The Recycling Cycle New Methods, New Incentives

Florida is trashy. Literally. Every day, the people living in the Sunshine State produce hundreds of tons of trash—paper, plastic, organic, metal, glass...you name it.

Once all that garbage is carted away from their driveways and curbs, however, most people don’t give it much further thought. It has to go somewhere, though, and most often, it goes to landfills, transfer stations and treatment plants throughout Florida or onto trains and barges and sent even farther afield.

In denser urban areas where land is pricey and space is tight, it’s not surprising that the trash is taken far away from the inner city but that does not mean that city-dwellers and suburbanites alike shouldn’t care about the afterlife of their trash. Because while most everyone is happy to get their garbage off their hands, they tend to be less enthused about having those aforementioned landfills, transfer stations, or treatment facilities anywhere near their homes or communities.

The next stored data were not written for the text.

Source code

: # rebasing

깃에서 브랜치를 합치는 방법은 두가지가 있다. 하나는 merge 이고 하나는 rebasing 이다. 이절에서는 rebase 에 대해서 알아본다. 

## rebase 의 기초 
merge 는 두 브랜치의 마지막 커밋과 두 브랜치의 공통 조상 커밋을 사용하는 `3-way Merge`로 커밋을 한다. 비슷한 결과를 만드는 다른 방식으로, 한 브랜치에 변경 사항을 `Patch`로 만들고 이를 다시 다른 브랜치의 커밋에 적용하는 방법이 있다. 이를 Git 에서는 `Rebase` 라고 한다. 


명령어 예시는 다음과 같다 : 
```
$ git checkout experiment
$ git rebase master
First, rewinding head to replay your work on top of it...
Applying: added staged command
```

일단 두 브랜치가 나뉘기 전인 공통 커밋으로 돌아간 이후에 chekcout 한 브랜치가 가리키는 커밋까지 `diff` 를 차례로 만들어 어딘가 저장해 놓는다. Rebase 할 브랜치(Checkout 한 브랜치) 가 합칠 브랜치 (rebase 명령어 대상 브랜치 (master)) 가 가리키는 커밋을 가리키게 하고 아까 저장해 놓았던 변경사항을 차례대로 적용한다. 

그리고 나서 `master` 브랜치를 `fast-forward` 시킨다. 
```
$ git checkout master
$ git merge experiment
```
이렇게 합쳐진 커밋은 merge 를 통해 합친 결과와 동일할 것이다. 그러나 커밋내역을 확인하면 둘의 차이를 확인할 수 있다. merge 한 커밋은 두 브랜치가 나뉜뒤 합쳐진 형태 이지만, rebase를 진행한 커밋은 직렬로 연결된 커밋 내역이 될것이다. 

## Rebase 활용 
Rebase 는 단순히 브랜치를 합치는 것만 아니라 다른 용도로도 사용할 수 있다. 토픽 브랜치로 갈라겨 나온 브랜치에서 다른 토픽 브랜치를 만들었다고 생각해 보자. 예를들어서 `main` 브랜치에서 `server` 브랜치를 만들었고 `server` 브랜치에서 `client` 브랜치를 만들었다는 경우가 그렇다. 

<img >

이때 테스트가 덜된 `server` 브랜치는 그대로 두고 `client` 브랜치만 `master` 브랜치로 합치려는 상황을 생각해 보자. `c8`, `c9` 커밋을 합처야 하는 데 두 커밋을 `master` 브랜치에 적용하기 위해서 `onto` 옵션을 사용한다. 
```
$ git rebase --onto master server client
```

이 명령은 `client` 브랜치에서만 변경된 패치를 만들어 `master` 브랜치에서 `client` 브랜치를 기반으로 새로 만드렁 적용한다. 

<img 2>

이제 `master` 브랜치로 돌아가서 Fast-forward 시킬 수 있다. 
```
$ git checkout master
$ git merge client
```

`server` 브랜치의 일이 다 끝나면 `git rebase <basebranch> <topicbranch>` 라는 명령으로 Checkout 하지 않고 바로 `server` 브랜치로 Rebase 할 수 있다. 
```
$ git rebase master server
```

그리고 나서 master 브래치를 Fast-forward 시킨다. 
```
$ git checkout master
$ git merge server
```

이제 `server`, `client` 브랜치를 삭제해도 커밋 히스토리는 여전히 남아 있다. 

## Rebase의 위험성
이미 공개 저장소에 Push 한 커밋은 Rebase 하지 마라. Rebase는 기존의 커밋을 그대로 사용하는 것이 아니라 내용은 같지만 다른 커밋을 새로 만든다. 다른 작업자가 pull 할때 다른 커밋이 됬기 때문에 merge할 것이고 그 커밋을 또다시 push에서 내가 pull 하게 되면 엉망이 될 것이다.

It is incredibly important to know where your building or HOA’s garbage and recycling is going, and to educate yourself about new waste and recycling practices. After all, a landfill or processing center could be proposed to open near your neck of the woods—and landfills are one of the most potent contributors to global warming, responsible for 36 percent of all methane emissions in the United States. Or, perhaps a recycling hub could start in your own building’s basement. Or maybe you’ve got an electronic recycling box in your basement already (most big buildings already do). You should know about it.

A Patchwork Approach

As a state, Florida doesn’t have one singular trash collection system. Instead, each municipal area has a different place where their garbage goes and a different method of collection. In some counties, collection items are sorted by county workers and are hauled away by a private contractor. From there, any useful components are recovered and reused if possible. Everything else is sorted, shredded and recycled.